Toujours en compétition officielle, l’atypique Ma loute de Bruno Dumont a retenu notre attention. Un film cocasse et burlesque où domine la lutte des classes, avec, dans les rôles des nantis, un Fabrice Luchini méconnaissable, une très bonne Valeria Bruni-Tedeschi et une Juliette Binoche que l’on n’avait jamais vue dans un rôle comique. Les stars sont toutefois moins bonnes que les seconds rôles, véritables « types » qui ont réjoui les spectateurs. Dans un superbe paysage de plages du nord, dominent crissements et grincements de sable, de meubles qui se cassent, de vêtements dans lesquels les acteurs sont engoncés. Si dans la première moitié du film, les personnages passent leur temps à tomber, ils lévitent ensuite, tels Laura Betti dans Teorema de Pier Paolo Pasolini. Comme dans le Porcile de Pasolini également, une famille de cannibale décime les touristes.

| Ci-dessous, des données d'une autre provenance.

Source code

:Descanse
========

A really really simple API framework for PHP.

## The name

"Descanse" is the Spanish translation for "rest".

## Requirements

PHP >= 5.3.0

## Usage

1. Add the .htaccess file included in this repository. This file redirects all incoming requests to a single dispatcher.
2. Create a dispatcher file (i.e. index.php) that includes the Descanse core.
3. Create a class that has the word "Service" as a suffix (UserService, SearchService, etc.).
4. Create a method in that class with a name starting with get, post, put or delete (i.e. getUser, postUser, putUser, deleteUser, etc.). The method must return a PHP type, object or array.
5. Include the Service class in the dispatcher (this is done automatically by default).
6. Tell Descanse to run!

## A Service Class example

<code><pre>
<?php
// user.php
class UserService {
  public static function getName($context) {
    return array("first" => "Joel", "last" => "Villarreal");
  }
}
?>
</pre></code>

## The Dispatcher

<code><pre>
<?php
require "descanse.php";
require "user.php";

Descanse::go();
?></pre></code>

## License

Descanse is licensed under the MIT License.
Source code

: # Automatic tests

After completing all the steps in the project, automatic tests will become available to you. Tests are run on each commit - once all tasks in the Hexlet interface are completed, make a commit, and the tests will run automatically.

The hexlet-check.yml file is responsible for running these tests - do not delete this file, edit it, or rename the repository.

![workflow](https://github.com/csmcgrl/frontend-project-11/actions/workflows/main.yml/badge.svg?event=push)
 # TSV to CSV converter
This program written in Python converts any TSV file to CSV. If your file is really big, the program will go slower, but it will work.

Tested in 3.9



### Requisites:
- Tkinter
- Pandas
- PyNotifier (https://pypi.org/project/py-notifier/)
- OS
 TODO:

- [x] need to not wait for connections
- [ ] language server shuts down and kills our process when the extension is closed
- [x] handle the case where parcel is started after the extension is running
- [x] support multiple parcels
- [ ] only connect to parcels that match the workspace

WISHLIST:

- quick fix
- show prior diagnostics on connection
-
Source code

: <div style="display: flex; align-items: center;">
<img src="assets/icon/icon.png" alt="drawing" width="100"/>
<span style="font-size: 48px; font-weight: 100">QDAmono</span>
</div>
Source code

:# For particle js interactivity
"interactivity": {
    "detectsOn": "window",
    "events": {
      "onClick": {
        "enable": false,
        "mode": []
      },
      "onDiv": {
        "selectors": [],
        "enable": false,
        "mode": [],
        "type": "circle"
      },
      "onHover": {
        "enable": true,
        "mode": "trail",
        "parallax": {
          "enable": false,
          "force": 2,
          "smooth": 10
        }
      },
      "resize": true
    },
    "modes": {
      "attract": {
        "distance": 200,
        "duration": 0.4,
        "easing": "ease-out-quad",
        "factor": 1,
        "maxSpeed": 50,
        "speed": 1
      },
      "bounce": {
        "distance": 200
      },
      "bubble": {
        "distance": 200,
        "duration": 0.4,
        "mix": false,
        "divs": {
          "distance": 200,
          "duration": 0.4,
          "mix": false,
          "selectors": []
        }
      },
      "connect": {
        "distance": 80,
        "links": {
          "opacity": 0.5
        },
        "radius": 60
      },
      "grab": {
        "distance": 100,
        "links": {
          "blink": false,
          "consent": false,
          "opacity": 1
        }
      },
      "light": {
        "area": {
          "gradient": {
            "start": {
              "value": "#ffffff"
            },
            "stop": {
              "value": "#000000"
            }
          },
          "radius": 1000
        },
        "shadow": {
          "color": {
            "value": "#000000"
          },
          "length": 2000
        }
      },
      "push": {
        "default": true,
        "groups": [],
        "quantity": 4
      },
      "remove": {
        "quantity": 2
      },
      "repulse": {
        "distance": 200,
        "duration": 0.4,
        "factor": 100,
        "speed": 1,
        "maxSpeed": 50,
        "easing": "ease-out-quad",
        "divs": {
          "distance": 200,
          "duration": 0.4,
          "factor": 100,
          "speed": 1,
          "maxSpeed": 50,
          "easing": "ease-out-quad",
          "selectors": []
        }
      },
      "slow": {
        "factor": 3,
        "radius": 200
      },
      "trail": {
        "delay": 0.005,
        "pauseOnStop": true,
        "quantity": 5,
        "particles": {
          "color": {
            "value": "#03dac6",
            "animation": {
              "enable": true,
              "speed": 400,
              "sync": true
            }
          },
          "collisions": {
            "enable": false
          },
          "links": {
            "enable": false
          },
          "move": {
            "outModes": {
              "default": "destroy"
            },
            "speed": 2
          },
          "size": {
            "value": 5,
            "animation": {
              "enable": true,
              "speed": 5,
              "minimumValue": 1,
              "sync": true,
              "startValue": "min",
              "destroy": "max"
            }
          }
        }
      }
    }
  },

A noter également, en séance spéciale, le superbe huitième film de Karim Dridi, Chouf, qui revient à Cannes vingt ans après Bye bye. Gomorra marseillais, « Chouf », « regarde » en arabe, se penche sur le trafic de drogue dans la banlieue nord de Marseille filmée en scope comme un western. Superbe casting dont tous, excepté Sofian Khammes du Conservatoire, jouent pour la première fois.
En séance de minuit, le film de zombies sud-coréen Sang-Ho Yeon, Train to Busan, a fait beaucoup de bruit sur la Croisette. Réalisé presque entièrement dans un train à grande vitesse, le film se focalise, comme c’est souvent le cas dans le genre, sur le comportement humain ou pas des « non-infectés ». Contrairement aux morts-vivants de The Walking Dead ou de ses spin-off, ceux-ci y sont très rapides, à la façon des vampires modernes.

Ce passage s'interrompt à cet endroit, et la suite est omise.